| YOUR TASK |
Output only the lines below from the one holding "- Natural tab navigation" down to the one holding "# 2017-12-18 21:00～", both end lines included and every picture dropped.

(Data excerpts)
== Segment start ==

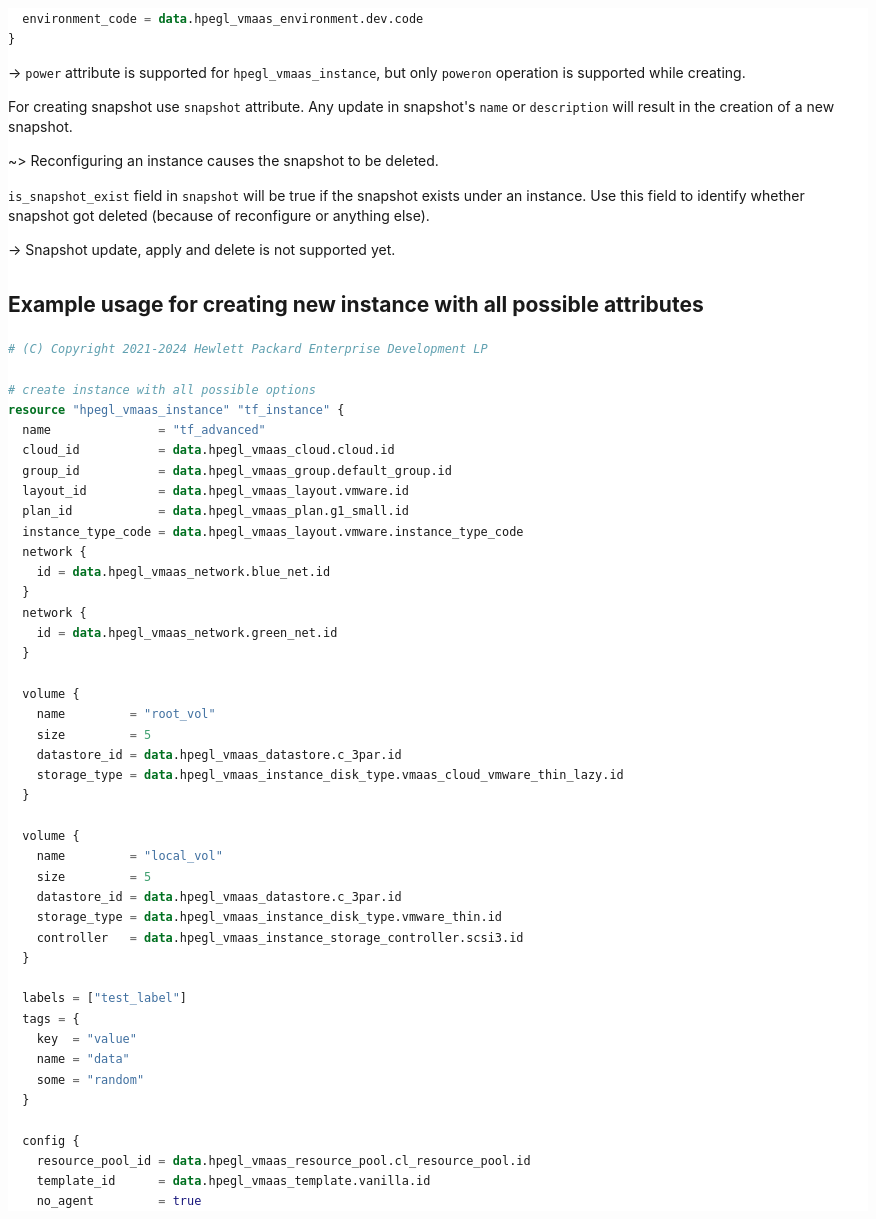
 ```terraform
  environment_code = data.hpegl_vmaas_environment.dev.code
}
```

-> `power` attribute is supported for `hpegl_vmaas_instance`, but only `poweron`  operation is supported
    while creating.

For creating snapshot use `snapshot` attribute. Any update in snapshot's `name` or `description`
will result in the creation of a new snapshot.

~> Reconfiguring an instance causes the snapshot to be deleted.

`is_snapshot_exist` field in `snapshot` will be true if the snapshot exists under an instance. Use
this field to identify whether snapshot got deleted (because of reconfigure or anything else).

-> Snapshot update, apply and delete is not supported yet.

## Example usage for creating new instance with all possible attributes

```terraform
# (C) Copyright 2021-2024 Hewlett Packard Enterprise Development LP

# create instance with all possible options
resource "hpegl_vmaas_instance" "tf_instance" {
  name               = "tf_advanced"
  cloud_id           = data.hpegl_vmaas_cloud.cloud.id
  group_id           = data.hpegl_vmaas_group.default_group.id
  layout_id          = data.hpegl_vmaas_layout.vmware.id
  plan_id            = data.hpegl_vmaas_plan.g1_small.id
  instance_type_code = data.hpegl_vmaas_layout.vmware.instance_type_code
  network {
    id = data.hpegl_vmaas_network.blue_net.id
  }
  network {
    id = data.hpegl_vmaas_network.green_net.id
  }

  volume {
    name         = "root_vol"
    size         = 5
    datastore_id = data.hpegl_vmaas_datastore.c_3par.id
    storage_type = data.hpegl_vmaas_instance_disk_type.vmaas_cloud_vmware_thin_lazy.id
  }

  volume {
    name         = "local_vol"
    size         = 5
    datastore_id = data.hpegl_vmaas_datastore.c_3par.id
    storage_type = data.hpegl_vmaas_instance_disk_type.vmware_thin.id
    controller   = data.hpegl_vmaas_instance_storage_controller.scsi3.id
  }

  labels = ["test_label"]
  tags = {
    key  = "value"
    name = "data"
    some = "random"
  }

  config {
    resource_pool_id = data.hpegl_vmaas_resource_pool.cl_resource_pool.id
    template_id      = data.hpegl_vmaas_template.vanilla.id
    no_agent         = true
```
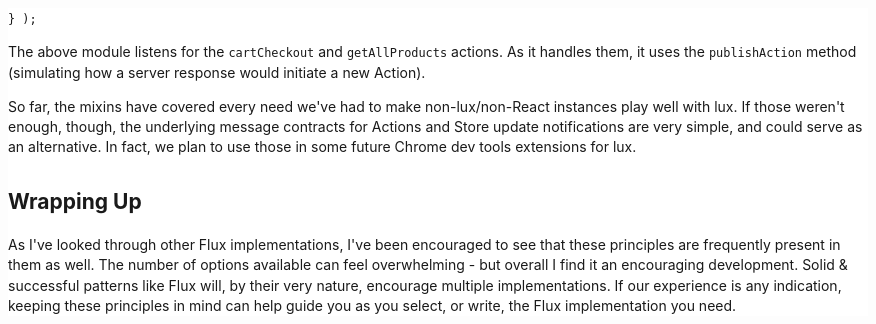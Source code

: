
 ```
} );
```
The above module listens for the `cartCheckout` and `getAllProducts` actions. As it handles them, it uses the `publishAction` method (simulating how a server response would initiate a new Action).

So far, the mixins have covered every need we've had to make non-lux/non-React instances play well with lux. If those weren't enough, though, the underlying message contracts for Actions and Store update notifications are very simple, and could serve as an alternative. In fact, we plan to use those in some future Chrome dev tools extensions for lux.

## Wrapping Up
As I've looked through other Flux implementations, I've been encouraged to see that these principles are frequently present in them as well. The number of options available can feel overwhelming - but overall I find it an encouraging development. Solid & successful patterns like Flux will, by their very nature, encourage multiple implementations. If our experience is any indication, keeping these principles in mind can help guide you as you select, or write, the Flux implementation you need.
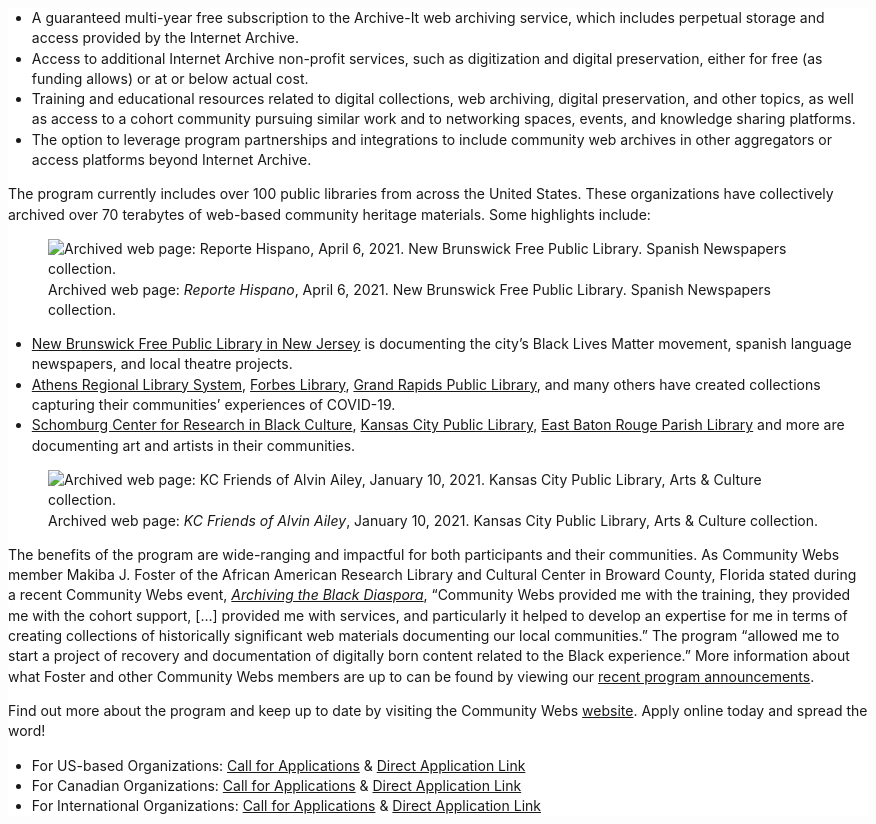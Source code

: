 -   A guaranteed multi-year free subscription to the Archive-It web archiving service, which includes perpetual storage and access provided by the Internet Archive.
-   Access to additional Internet Archive non-profit services, such as digitization and digital preservation, either for free (as funding allows) or at or below actual cost.
-   Training and educational resources related to digital collections, web archiving, digital preservation, and other topics, as well as access to a cohort community pursuing similar work and to networking spaces, events, and knowledge sharing platforms.
-   The option to leverage program partnerships and integrations to include community web archives in other aggregators or access platforms beyond Internet Archive.

The program currently includes over 100 public libraries from across the United States. These organizations have collectively archived over 70 terabytes of web-based community heritage materials. Some highlights include:

<figure><img src="https://blog.archive.org/wp-content/uploads/2021/06/Screen-Shot-2021-06-10-at-10.08.49-AM-1024x460.png" alt="Archived web page: Reporte Hispano, April 6, 2021. New Brunswick Free Public Library. Spanish Newspapers collection." class="wp-image-23035" sizes="(max-width: 340px) 100vw, 340px" srcset="https://blog.archive.org/wp-content/uploads/2021/06/Screen-Shot-2021-06-10-at-10.08.49-AM-1024x460.png 1024w, https://blog.archive.org/wp-content/uploads/2021/06/Screen-Shot-2021-06-10-at-10.08.49-AM-300x135.png 300w, https://blog.archive.org/wp-content/uploads/2021/06/Screen-Shot-2021-06-10-at-10.08.49-AM-768x345.png 768w, https://blog.archive.org/wp-content/uploads/2021/06/Screen-Shot-2021-06-10-at-10.08.49-AM-1536x691.png 1536w, https://blog.archive.org/wp-content/uploads/2021/06/Screen-Shot-2021-06-10-at-10.08.49-AM-2048x921.png 2048w, https://blog.archive.org/wp-content/uploads/2021/06/Screen-Shot-2021-06-10-at-10.08.49-AM-624x281.png 624w" width="340" height="153" /><figcaption>Archived web page: <em>Reporte Hispano</em>, April 6, 2021. New Brunswick Free Public Library. Spanish Newspapers collection.</figcaption></figure>

-   [New Brunswick Free Public Library in New Jersey](https://archive-it.org/organizations/1326) is documenting the city’s Black Lives Matter movement, spanish language newspapers, and local theatre projects.
-   [Athens Regional Library System](https://archive-it.org/home/ARLS), [Forbes Library](https://archive-it.org/organizations/1322), [Grand Rapids Public Library](https://archive-it.org/home/grpl), and many others have created collections capturing their communities’ experiences of COVID-19.
-   [Schomburg Center for Research in Black Culture](https://archive-it.org/collections/11405), [Kansas City Public Library](https://archive-it.org/collections/9945), [East Baton Rouge Parish Library](https://archive-it.org/collections/8925) and more are documenting art and artists in their communities. 

<figure><img src="https://blog.archive.org/wp-content/uploads/2021/06/Screen-Shot-2021-06-10-at-10.04.30-AM-1024x494.png" alt="Archived web page: KC Friends of Alvin Ailey, January 10, 2021. Kansas City Public Library, Arts &amp; Culture collection." class="wp-image-23034" sizes="(max-width: 348px) 100vw, 348px" srcset="https://blog.archive.org/wp-content/uploads/2021/06/Screen-Shot-2021-06-10-at-10.04.30-AM-1024x494.png 1024w, https://blog.archive.org/wp-content/uploads/2021/06/Screen-Shot-2021-06-10-at-10.04.30-AM-300x145.png 300w, https://blog.archive.org/wp-content/uploads/2021/06/Screen-Shot-2021-06-10-at-10.04.30-AM-768x371.png 768w, https://blog.archive.org/wp-content/uploads/2021/06/Screen-Shot-2021-06-10-at-10.04.30-AM-1536x742.png 1536w, https://blog.archive.org/wp-content/uploads/2021/06/Screen-Shot-2021-06-10-at-10.04.30-AM-2048x989.png 2048w, https://blog.archive.org/wp-content/uploads/2021/06/Screen-Shot-2021-06-10-at-10.04.30-AM-624x301.png 624w" width="348" height="168" /><figcaption>Archived web page: <em>KC Friends of Alvin Ailey</em>, January 10, 2021. Kansas City Public Library, Arts &amp; Culture collection.</figcaption></figure>

The benefits of the program are wide-ranging and impactful for both participants and their communities. As Community Webs member Makiba J. Foster of the African American Research Library and Cultural Center in Broward County, Florida stated during a recent Community Webs event, [*Archiving the Black Diaspora*](https://archive.org/details/archiving-the-black-diaspora), “Community Webs provided me with the training, they provided me with the cohort support, \[…\] provided me with services, and particularly it helped to develop an expertise for me in terms of creating collections of historically significant web materials documenting our local communities.” The program “allowed me to start a project of recovery and documentation of digitally born content related to the Black experience.” More information about what Foster and other Community Webs members are up to can be found by viewing our [recent program announcements](https://communitywebs.archive-it.org/news.html).

Find out more about the program and keep up to date by visiting the Community Webs [website](https://communitywebs.archive-it.org/about.html). Apply online today and spread the word! 

-   For US-based Organizations: [Call for Applications](https://communitywebs.archive-it.org/cfa.html) & [Direct Application Link](https://docs.google.com/forms/d/e/1FAIpQLScDWeJ1YwpWN9APcP9FbOZIsnYV7K3mNkZw7oEFvCeGHNgOhQ/viewform)
-   For Canadian Organizations: [Call for Applications](https://communitywebs.archive-it.org/canada.html) & [Direct Application Link](https://docs.google.com/forms/d/e/1FAIpQLSd5ZwPGeNUqpueUCiJqoxi0ZLyeVppc_v0MyfvpFU2vlpNV7Q/viewform)
-   For International Organizations: [Call for Applications](https://communitywebs.archive-it.org/international.html) & [Direct Application Link](https://docs.google.com/forms/d/e/1FAIpQLSe3J482UuQYTvlMxrMrVZVh6yD7EI7Y9OqlpZO4jaJBBie4HA/viewform)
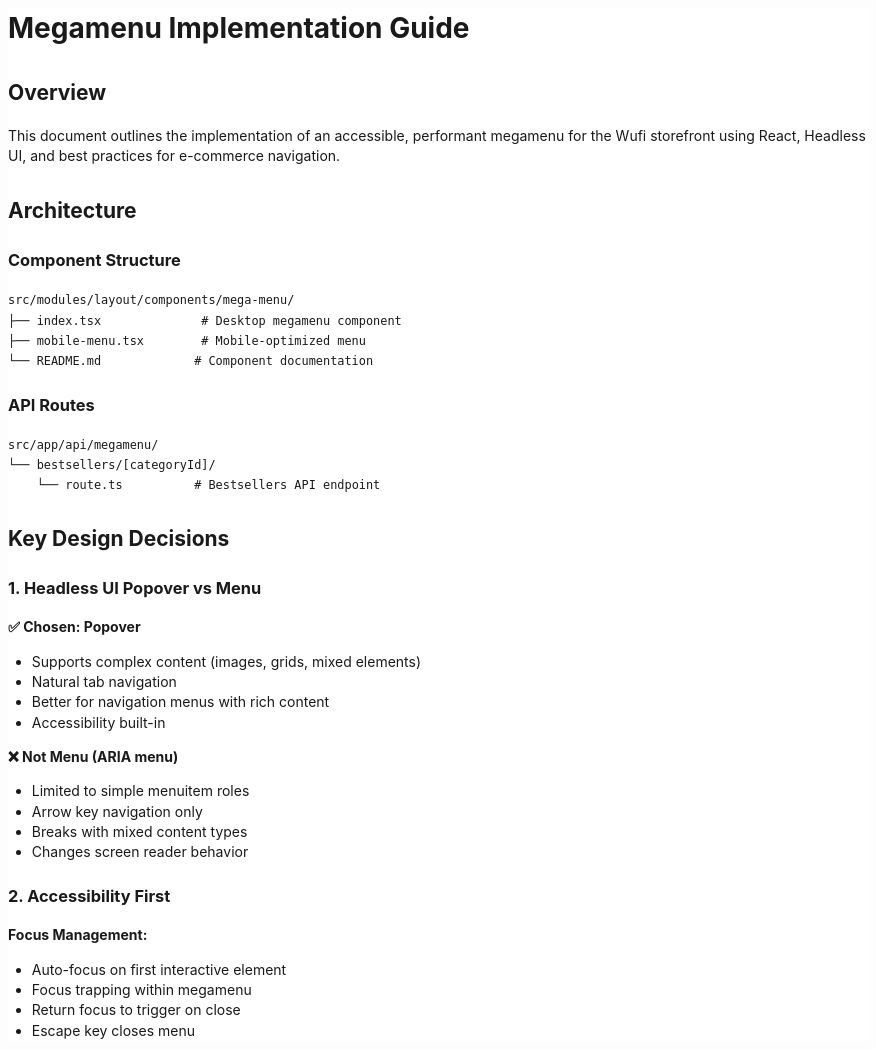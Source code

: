 # Megamenu Implementation Guide

## Overview

This document outlines the implementation of an accessible, performant megamenu for the Wufi storefront using React, Headless UI, and best practices for e-commerce navigation.

## Architecture

### Component Structure

```
src/modules/layout/components/mega-menu/
├── index.tsx              # Desktop megamenu component
├── mobile-menu.tsx        # Mobile-optimized menu
└── README.md             # Component documentation
```

### API Routes

```
src/app/api/megamenu/
└── bestsellers/[categoryId]/
    └── route.ts          # Bestsellers API endpoint
```

## Key Design Decisions

### 1. **Headless UI Popover vs Menu**

**✅ Chosen: Popover**
- Supports complex content (images, grids, mixed elements)
- Natural tab navigation
- Better for navigation menus with rich content
- Accessibility built-in

**❌ Not Menu (ARIA menu)**
- Limited to simple menuitem roles
- Arrow key navigation only
- Breaks with mixed content types
- Changes screen reader behavior

### 2. **Accessibility First**

**Focus Management:**
- Auto-focus on first interactive element
- Focus trapping within megamenu
- Return focus to trigger on close
- Escape key closes menu
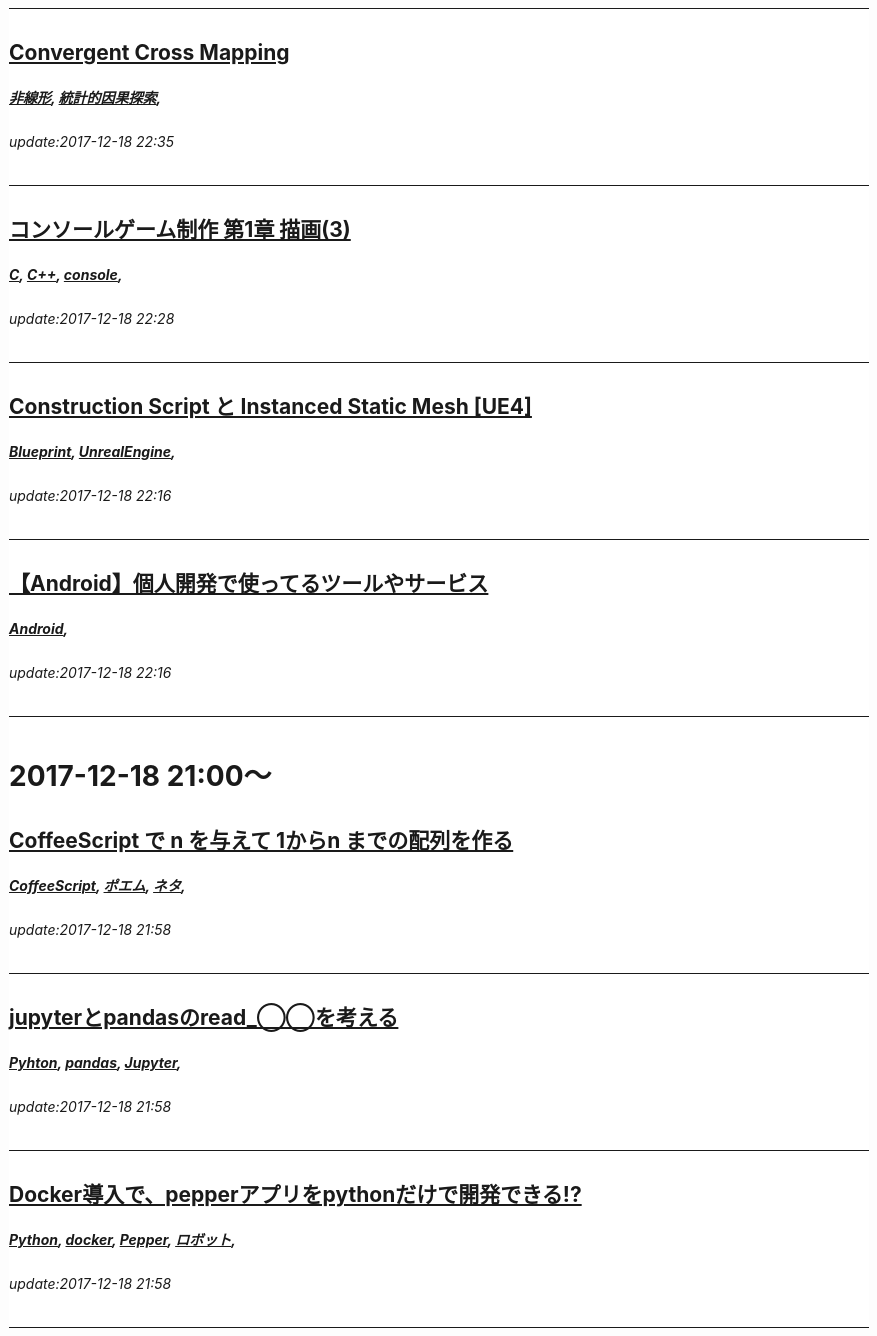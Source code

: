 
---
## [Convergent Cross Mapping](https://qiita.com/caprest/items/ac91a9643995a8cc78ea)
##### [非線形](https://qiita.com/tags/非線形), [統計的因果探索](https://qiita.com/tags/統計的因果探索), 
###### update:2017-12-18 22:35
---
## [コンソールゲーム制作 第1章 描画(3)](https://qiita.com/selector828/items/155d61732bc6fb21951b)
##### [C](https://qiita.com/tags/C), [C++](https://qiita.com/tags/C++), [console](https://qiita.com/tags/console), 
###### update:2017-12-18 22:28
---
## [Construction Script と Instanced Static Mesh [UE4]](https://qiita.com/Takezoh/items/25ece0e5074c8351787d)
##### [Blueprint](https://qiita.com/tags/Blueprint), [UnrealEngine](https://qiita.com/tags/UnrealEngine), 
###### update:2017-12-18 22:16
---
## [【Android】個人開発で使ってるツールやサービス](https://qiita.com/rkowase/items/8041eebacfe53437729d)
##### [Android](https://qiita.com/tags/Android), 
###### update:2017-12-18 22:16
---




# 2017-12-18 21:00～
## [CoffeeScript で n を与えて 1からn までの配列を作る](https://qiita.com/raccy/items/de4e3c13880b934f09fb)
##### [CoffeeScript](https://qiita.com/tags/CoffeeScript), [ポエム](https://qiita.com/tags/ポエム), [ネタ](https://qiita.com/tags/ネタ), 
###### update:2017-12-18 21:58
---
## [jupyterとpandasのread_◯◯を考える](https://qiita.com/yobee/items/3e9afde322e293295341)
##### [Pyhton](https://qiita.com/tags/Pyhton), [pandas](https://qiita.com/tags/pandas), [Jupyter](https://qiita.com/tags/Jupyter), 
###### update:2017-12-18 21:58
---
## [Docker導入で、pepperアプリをpythonだけで開発できる!?](https://qiita.com/kyohara/items/077b0da96cb9b6294d62)
##### [Python](https://qiita.com/tags/Python), [docker](https://qiita.com/tags/docker), [Pepper](https://qiita.com/tags/Pepper), [ロボット](https://qiita.com/tags/ロボット), 
###### update:2017-12-18 21:58
---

== Segment end ==

| OUTPUT FOR THIS TASK |
- Natural tab navigation
- Better for navigation menus with rich content
- Accessibility built-in

**❌ Not Menu (ARIA menu)**
- Limited to simple menuitem roles
- Arrow key navigation only
- Breaks with mixed content types
- Changes screen reader behavior

### 2. **Accessibility First**

**Focus Management:**
- Auto-focus on first interactive element
- Focus trapping within megamenu
- Return focus to trigger on close
- Escape key closes menu
Source code

: 
---
## [Convergent Cross Mapping](https://qiita.com/caprest/items/ac91a9643995a8cc78ea)
##### [非線形](https://qiita.com/tags/非線形), [統計的因果探索](https://qiita.com/tags/統計的因果探索), 
###### update:2017-12-18 22:35
---
## [コンソールゲーム制作 第1章 描画(3)](https://qiita.com/selector828/items/155d61732bc6fb21951b)
##### [C](https://qiita.com/tags/C), [C++](https://qiita.com/tags/C++), [console](https://qiita.com/tags/console), 
###### update:2017-12-18 22:28
---
## [Construction Script と Instanced Static Mesh [UE4]](https://qiita.com/Takezoh/items/25ece0e5074c8351787d)
##### [Blueprint](https://qiita.com/tags/Blueprint), [UnrealEngine](https://qiita.com/tags/UnrealEngine), 
###### update:2017-12-18 22:16
---
## [【Android】個人開発で使ってるツールやサービス](https://qiita.com/rkowase/items/8041eebacfe53437729d)
##### [Android](https://qiita.com/tags/Android), 
###### update:2017-12-18 22:16
---




# 2017-12-18 21:00～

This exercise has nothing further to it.